O Partido dos Trabalhadores (PT) questionou no Supremo Tribunal Federal a retotalização dos votos da eleição de 2022 do estado de São Paulo que alterou a composição da Assembleia Legislativa do Estado de São Paulo (Alesp) e resultou na retirada do mandato do deputado petista Simão Pedro. Em uma ação de descumprimento de preceito fundamental, o PT pediu à corte que impeça candidatos eleitos que não se beneficiaram de fraude de perderem o mandato em razão da chamada retotalização de votos.
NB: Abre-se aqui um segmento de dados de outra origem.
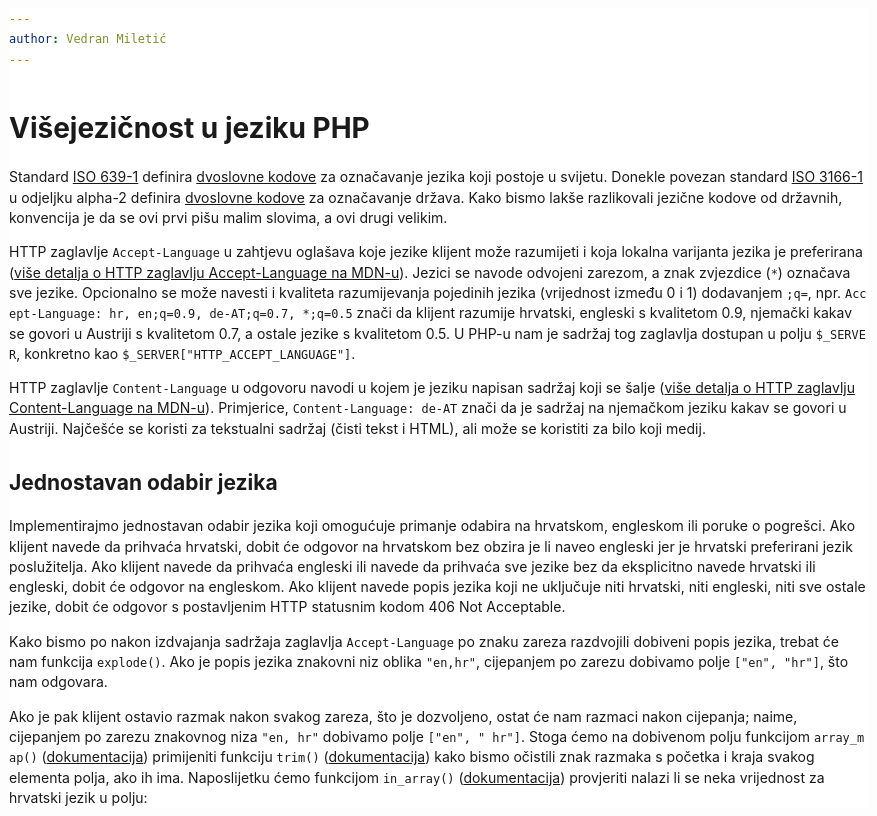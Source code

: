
 ```yaml
---
author: Vedran Miletić
---
```


# Višejezičnost u jeziku PHP

Standard [ISO 639-1](https://www.iso.org/iso-639-language-codes.html) definira [dvoslovne kodove](https://en.wikipedia.org/wiki/List_of_ISO_639-1_codes) za označavanje jezika koji postoje u svijetu. Donekle povezan standard [ISO 3166-1](https://www.iso.org/iso-3166-country-codes.html) u odjeljku alpha-2 definira [dvoslovne kodove](https://en.wikipedia.org/wiki/ISO_3166-1_alpha-2) za označavanje država. Kako bismo lakše razlikovali jezične kodove od državnih, konvencija je da se ovi prvi pišu malim slovima, a ovi drugi velikim.

HTTP zaglavlje `Accept-Language` u zahtjevu oglašava koje jezike klijent može razumijeti i koja lokalna varijanta jezika je preferirana ([više detalja o HTTP zaglavlju Accept-Language na MDN-u](https://developer.mozilla.org/en-US/docs/Web/HTTP/Headers/Accept-Language)). Jezici se navode odvojeni zarezom, a znak zvjezdice (`*`) označava sve jezike. Opcionalno se može navesti i kvaliteta razumijevanja pojedinih jezika (vrijednost između 0 i 1) dodavanjem `;q=`, npr. `Accept-Language: hr, en;q=0.9, de-AT;q=0.7, *;q=0.5` znači da klijent razumije hrvatski, engleski s kvalitetom 0.9, njemački kakav se govori u Austriji s kvalitetom 0.7, a ostale jezike s kvalitetom 0.5. U PHP-u nam je sadržaj tog zaglavlja dostupan u polju `$_SERVER`, konkretno kao `$_SERVER["HTTP_ACCEPT_LANGUAGE"]`.

HTTP zaglavlje `Content-Language` u odgovoru navodi u kojem je jeziku napisan sadržaj koji se šalje ([više detalja o HTTP zaglavlju Content-Language na MDN-u](https://developer.mozilla.org/en-US/docs/Web/HTTP/Headers/Content-Language)). Primjerice, `Content-Language: de-AT` znači da je sadržaj na njemačkom jeziku kakav se govori u Austriji. Najčešće se koristi za tekstualni sadržaj (čisti tekst i HTML), ali može se koristiti za bilo koji medij.

## Jednostavan odabir jezika

Implementirajmo jednostavan odabir jezika koji omogućuje primanje odabira na hrvatskom, engleskom ili poruke o pogrešci. Ako klijent navede da prihvaća hrvatski, dobit će odgovor na hrvatskom bez obzira je li naveo engleski jer je hrvatski preferirani jezik poslužitelja. Ako klijent navede da prihvaća engleski ili navede da prihvaća sve jezike bez da eksplicitno navede hrvatski ili engleski, dobit će odgovor na engleskom. Ako klijent navede popis jezika koji ne uključuje niti hrvatski, niti engleski, niti sve ostale jezike, dobit će odgovor s postavljenim HTTP statusnim kodom 406 Not Acceptable.

Kako bismo po nakon izdvajanja sadržaja zaglavlja `Accept-Language` po znaku zareza razdvojili dobiveni popis jezika, trebat će nam funkcija `explode()`. Ako je popis jezika znakovni niz oblika `"en,hr"`, cijepanjem po zarezu dobivamo polje `["en", "hr"]`, što nam odgovara.

Ako je pak klijent ostavio razmak nakon svakog zareza, što je dozvoljeno, ostat će nam razmaci nakon cijepanja; naime, cijepanjem po zarezu znakovnog niza `"en, hr"` dobivamo polje `["en", " hr"]`. Stoga ćemo na dobivenom polju funkcijom `array_map()` ([dokumentacija](https://www.php.net/manual/en/function.array-map.php)) primijeniti funkciju `trim()` ([dokumentacija](https://www.php.net/manual/en/function.trim.php)) kako bismo očistili znak razmaka s početka i kraja svakog elementa polja, ako ih ima. Naposlijetku ćemo funkcijom `in_array()` ([dokumentacija](https://www.php.net/manual/en/function.in-array.php)) provjeriti nalazi li se neka vrijednost za hrvatski jezik u polju:
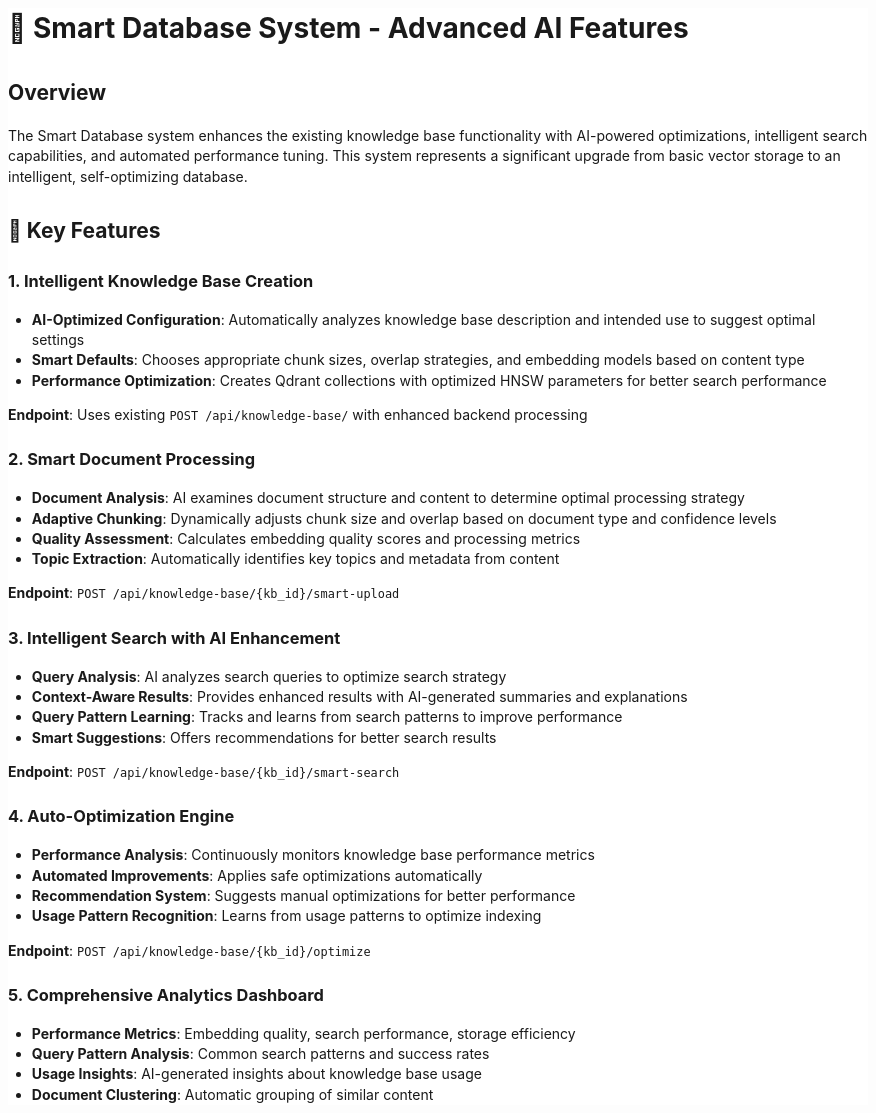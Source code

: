 # 🧠 Smart Database System - Advanced AI Features

## Overview

The Smart Database system enhances the existing knowledge base functionality with AI-powered optimizations, intelligent search capabilities, and automated performance tuning. This system represents a significant upgrade from basic vector storage to an intelligent, self-optimizing database.

## 🚀 Key Features

### 1. **Intelligent Knowledge Base Creation**
- **AI-Optimized Configuration**: Automatically analyzes knowledge base description and intended use to suggest optimal settings
- **Smart Defaults**: Chooses appropriate chunk sizes, overlap strategies, and embedding models based on content type
- **Performance Optimization**: Creates Qdrant collections with optimized HNSW parameters for better search performance

**Endpoint**: Uses existing `POST /api/knowledge-base/` with enhanced backend processing

### 2. **Smart Document Processing**
- **Document Analysis**: AI examines document structure and content to determine optimal processing strategy
- **Adaptive Chunking**: Dynamically adjusts chunk size and overlap based on document type and confidence levels
- **Quality Assessment**: Calculates embedding quality scores and processing metrics
- **Topic Extraction**: Automatically identifies key topics and metadata from content

**Endpoint**: `POST /api/knowledge-base/{kb_id}/smart-upload`

### 3. **Intelligent Search with AI Enhancement**
- **Query Analysis**: AI analyzes search queries to optimize search strategy
- **Context-Aware Results**: Provides enhanced results with AI-generated summaries and explanations
- **Query Pattern Learning**: Tracks and learns from search patterns to improve performance
- **Smart Suggestions**: Offers recommendations for better search results

**Endpoint**: `POST /api/knowledge-base/{kb_id}/smart-search`

### 4. **Auto-Optimization Engine**
- **Performance Analysis**: Continuously monitors knowledge base performance metrics
- **Automated Improvements**: Applies safe optimizations automatically
- **Recommendation System**: Suggests manual optimizations for better performance
- **Usage Pattern Recognition**: Learns from usage patterns to optimize indexing

**Endpoint**: `POST /api/knowledge-base/{kb_id}/optimize`

### 5. **Comprehensive Analytics Dashboard**
- **Performance Metrics**: Embedding quality, search performance, storage efficiency
- **Query Pattern Analysis**: Common search patterns and success rates
- **Usage Insights**: AI-generated insights about knowledge base usage
- **Document Clustering**: Automatic grouping of similar content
Retotalização de votos alterou composição da Assembleia de São Paulo
A legenda informou que a retotalização na Alesp ocorreu após a anulação dos votos obtidos pelo Partido Trabalhista Brasileiro (PTB) e pelo Partido Republicano da Ordem Social (Pros). Os dois partidos tiveram sua chapa cassada por fraude na cota de gênero com o uso de candidaturas fictícias.
Embora não tenha havido recontagem de votos, o novo cálculo modificou a distribuição de cadeiras na Alesp. A medida resultou na perda do mandato de Simão Pedro, que foi recolocado na primeira suplência.
Assim, o PT argumentou que o efeito da retotalização contra Simão Pedro foi injusto, pois ocorreu dois anos após a eleição e prejudicou o parlamentar, que não teve envolvimento na fraude que levou à anulação dos votos.
Os efeitos da retotalização na Alesp estão suspensos e aguardam julgamento pelo Tribunal Regional Eleitoral de São Paulo. A ADPF foi distribuída ao ministro Dias Toffoli. Com informações da assessoria de imprensa do STF.